Jefferies Ranks Nvidia and Alphabet as Top Picks Among the Magnificent Seven for 2025
Analysts at Jefferies have recently evaluated the "Magnificent Seven" stocks, identifying which ones they expect to outperform in 2025. This group consists of prominent mega-cap tech stocks that have significantly contributed to market growth over the past few years.
At the top of Jefferies' rankings are Nvidia (NVDA) and Alphabet (GOOGL), followed by other notable companies such as Meta Platforms, Apple, Amazon, Tesla, and Microsoft.
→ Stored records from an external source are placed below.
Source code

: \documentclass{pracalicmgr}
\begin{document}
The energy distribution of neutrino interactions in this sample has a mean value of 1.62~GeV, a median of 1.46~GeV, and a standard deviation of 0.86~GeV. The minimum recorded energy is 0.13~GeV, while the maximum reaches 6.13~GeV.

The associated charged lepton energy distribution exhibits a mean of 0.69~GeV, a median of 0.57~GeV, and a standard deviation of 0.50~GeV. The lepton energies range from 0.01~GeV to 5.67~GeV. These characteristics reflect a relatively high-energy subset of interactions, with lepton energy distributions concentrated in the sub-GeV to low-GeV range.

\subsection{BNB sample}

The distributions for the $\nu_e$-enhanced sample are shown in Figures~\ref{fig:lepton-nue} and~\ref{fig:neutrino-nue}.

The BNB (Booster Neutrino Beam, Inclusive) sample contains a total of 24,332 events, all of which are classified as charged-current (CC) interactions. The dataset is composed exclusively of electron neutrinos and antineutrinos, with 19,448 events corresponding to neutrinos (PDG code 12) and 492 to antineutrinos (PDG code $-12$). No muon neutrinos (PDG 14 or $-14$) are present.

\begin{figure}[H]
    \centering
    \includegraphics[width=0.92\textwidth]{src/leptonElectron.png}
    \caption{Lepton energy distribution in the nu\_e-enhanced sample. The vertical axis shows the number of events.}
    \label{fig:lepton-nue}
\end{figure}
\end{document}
The rankings stem from various quantitative assessments, including factors like growth potential, valuation, yield, adjustments in earnings expectations, sentiment among analysts, return on invested capital (ROIC), stock price trends, and research and development (R&D) expenditures relative to capital expenses.
Nvidia earned its top position largely due to its remarkable growth trajectory, improved guidance forecasts, appealing valuation metrics, and positive analyst sentiment.
Nvidia
Nvidia presents an impressive blend of robust growth and attractive valuation. The company is set to report its second consecutive year of revenue increases exceeding 100%, an impressive feat given its size.
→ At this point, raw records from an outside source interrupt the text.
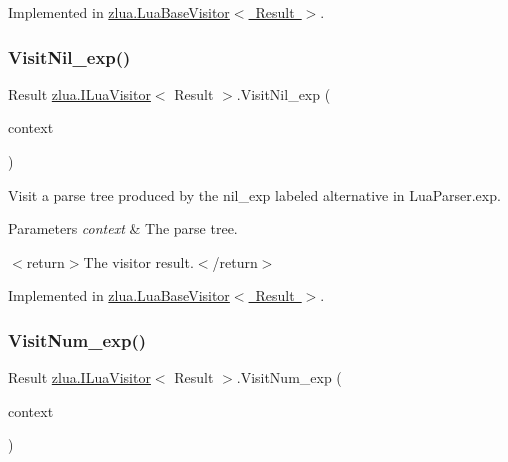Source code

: Implemented in \mbox{\hyperlink{classzlua_1_1_lua_base_visitor_ac7d5334db78b99d1733e979269f5ad9a}{zlua.\+Lua\+Base\+Visitor$<$ Result $>$}}.

\mbox{\label{interfacezlua_1_1_i_lua_visitor_ae639ec945d2612029298b119ce63c23e}} 
\subsubsection{\texorpdfstring{Visit\+Nil\+\_\+exp()}{VisitNil\_exp()}}
{\footnotesize\ttfamily Result \mbox{\hyperlink{interfacezlua_1_1_i_lua_visitor}{zlua.\+I\+Lua\+Visitor}}$<$ Result $>$.Visit\+Nil\+\_\+exp (\begin{DoxyParamCaption}\item[{\mbox{[}\+Not\+Null\mbox{]} \mbox{\hyperlink{classzlua_1_1_lua_parser_1_1_nil__exp_context}{Lua\+Parser.\+Nil\+\_\+exp\+Context}}}]{context }\end{DoxyParamCaption})}



Visit a parse tree produced by the {\ttfamily nil\+\_\+exp} labeled alternative in Lua\+Parser.\+exp. 


\begin{DoxyParams}{Parameters}
{\em context} & The parse tree.\\
\hline
\end{DoxyParams}
$<$return$>$The visitor result.$<$/return$>$ 

Implemented in \mbox{\hyperlink{classzlua_1_1_lua_base_visitor_a8cf392e61aeb04b51f5dab36367615f9}{zlua.\+Lua\+Base\+Visitor$<$ Result $>$}}.

\mbox{\label{interfacezlua_1_1_i_lua_visitor_a03c4e65421aa19e91ebfa0f97dd31f82}} 
\subsubsection{\texorpdfstring{Visit\+Num\+\_\+exp()}{VisitNum\_exp()}}
{\footnotesize\ttfamily Result \mbox{\hyperlink{interfacezlua_1_1_i_lua_visitor}{zlua.\+I\+Lua\+Visitor}}$<$ Result $>$.Visit\+Num\+\_\+exp (\begin{DoxyParamCaption}\item[{\mbox{[}\+Not\+Null\mbox{]} \mbox{\hyperlink{classzlua_1_1_lua_parser_1_1_num__exp_context}{Lua\+Parser.\+Num\+\_\+exp\+Context}}}]{context }\end{DoxyParamCaption})}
Analysts predict that Nvidia will achieve sales growth greater than 50% in 2025. Currently, it is valued with a forward price-to-earnings (P/E) ratio below 33 and a price/earnings-to-growth (PEG) ratio of 1, indicating that it may be undervalued, especially since growth stocks often have PEGs above 1.
The company's growth is propelled by the rapid expansion of artificial intelligence (AI) infrastructure and a competitive advantage stemming from its CUDA software platform. Nvidia's graphics processing units (GPUs), initially designed for enhancing video game graphics, have evolved into essential components for AI infrastructure due to their high processing capabilities.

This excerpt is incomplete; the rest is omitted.